[PROVIDED INFORMATION]
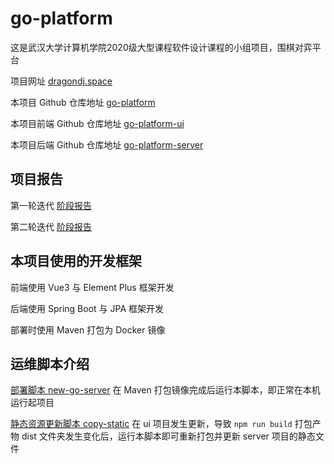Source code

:# go-platform

这是武汉大学计算机学院2020级大型课程软件设计课程的小组项目，围棋对弈平台

项目网址 [dragondj.space](https://dragondj.space)

本项目 Github 仓库地址 [go-platform](https://github.com/Liu-Steve/go-platform)

本项目前端 Github 仓库地址 [go-platform-ui](https://github.com/Liu-Steve/go-platform-ui)

本项目后端 Github 仓库地址 [go-platform-server](https://github.com/Liu-Steve/go-platform-server)

## 项目报告

第一轮迭代 [阶段报告](./阶段报告1.md)

第二轮迭代 [阶段报告](./阶段报告2.md)

## 本项目使用的开发框架

前端使用 Vue3 与 Element Plus 框架开发

后端使用 Spring Boot 与 JPA 框架开发

部署时使用 Maven 打包为 Docker 镜像

## 运维脚本介绍

[部署脚本 new-go-server](./script/new-go-server.py) 在 Maven 打包镜像完成后运行本脚本，即正常在本机运行起项目

[静态资源更新脚本 copy-static](./script/copy-static.py) 在 ui
项目发生更新，导致 `npm run build` 打包产物 dist 文件夹发生变化后，运行本脚本即可重新打包并更新 server 项目的静态文件
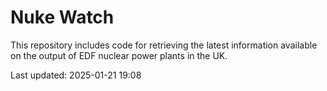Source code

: # Nuke Watch

This repository includes code for retrieving the latest information available on the output of EDF nuclear power plants in the UK.

Last updated: 2025-01-21 19:08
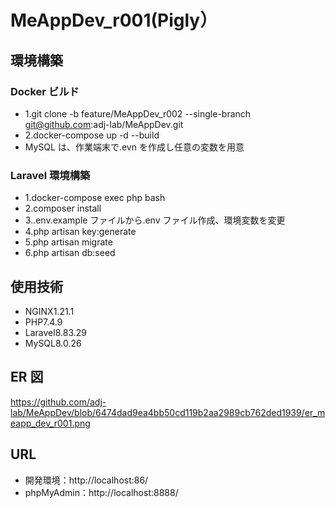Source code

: # MeAppDev_r001(Pigly）

## 環境構築

### Docker ビルド

- 1.git clone -b feature/MeAppDev_r002 --single-branch git@github.com:adj-lab/MeAppDev.git
- 2.docker-compose up -d --build
- MySQL は、作業端末で.evn を作成し任意の変数を用意

### Laravel 環境構築

- 1.docker-compose exec php bash
- 2.composer install
- 3..env.example ファイルから.env ファイル作成、環境変数を変更
- 4.php artisan key:generate
- 5.php artisan migrate
- 6.php artisan db:seed

## 使用技術

- NGINX1.21.1
- PHP7.4.9
- Laravel8.83.29
- MySQL8.0.26

## ER 図

https://github.com/adj-lab/MeAppDev/blob/6474dad9ea4bb50cd119b2aa2989cb762ded1939/er_meapp_dev_r001.png

## URL

- 開発環境：http://localhost:86/
- phpMyAdmin：http://localhost:8888/
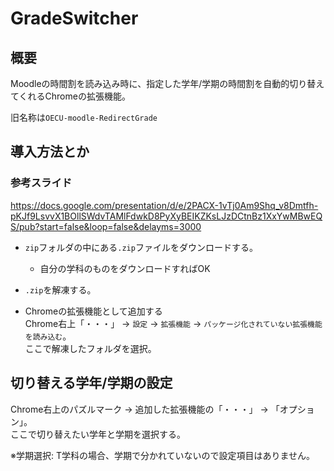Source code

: # GradeSwitcher
## 概要
Moodleの時間割を読み込み時に、指定した学年/学期の時間割を自動的切り替えてくれるChromeの拡張機能。

旧名称は`OECU-moodle-RedirectGrade`
## 導入方法とか
### 参考スライド
https://docs.google.com/presentation/d/e/2PACX-1vTj0Am9Shq_v8Dmtfh-pKJf9LsvvX1BOllSWdvTAMlFdwkD8PyXyBEIKZKsLJzDCtnBz1XxYwMBwEQS/pub?start=false&loop=false&delayms=3000

- `zip`フォルダの中にある`.zip`ファイルをダウンロードする。
    - 自分の学科のものをダウンロードすればOK

- `.zip`を解凍する。
- Chromeの拡張機能として追加する<br>
Chrome右上「・・・」 -> `設定` -> `拡張機能` -> `パッケージ化されていない拡張機能を読み込む`。<br>
ここで解凍したフォルダを選択。


## 切り替える学年/学期の設定
Chrome右上のパズルマーク -> 追加した拡張機能の「・・・」 -> 「オプション」。<br>
ここで切り替えたい学年と学期を選択する。

※学期選択: T学科の場合、学期で分かれていないので設定項目はありません。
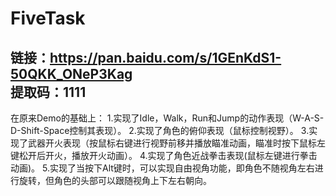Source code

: # FiveTask
 链接：https://pan.baidu.com/s/1GEnKdS1-50QKK_ONeP3Kag  
提取码：1111 
------------------------------------------------------------------------------------------ 
在原来Demo的基础上： 
1.实现了Idle，Walk，Run和Jump的动作表现（W-A-S-D-Shift-Space控制其表现）。
2.实现了角色的俯仰表现（鼠标控制视野）。 
3.实现了武器开火表现（按鼠标右键进行视野前移并播放瞄准动画，瞄准时按下鼠标左键松开后开火，播放开火动画）。
4.实现了角色近战拳击表现(鼠标左键进行拳击动画)。 
5.实现了当按下Alt键时，可以实现自由视角功能，即角色不随视角左右进行旋转，但角色的头部可以跟随视角上下左右朝向。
[/PROVIDED INFORMATION]
WHAT YOU HAVE TO DO: What is needed is a copy of every line above in which "artisan" appears.

OUTPUT FOR THIS EXERCISE:
- 4.php artisan key:generate
- 5.php artisan migrate
- 6.php artisan db:seed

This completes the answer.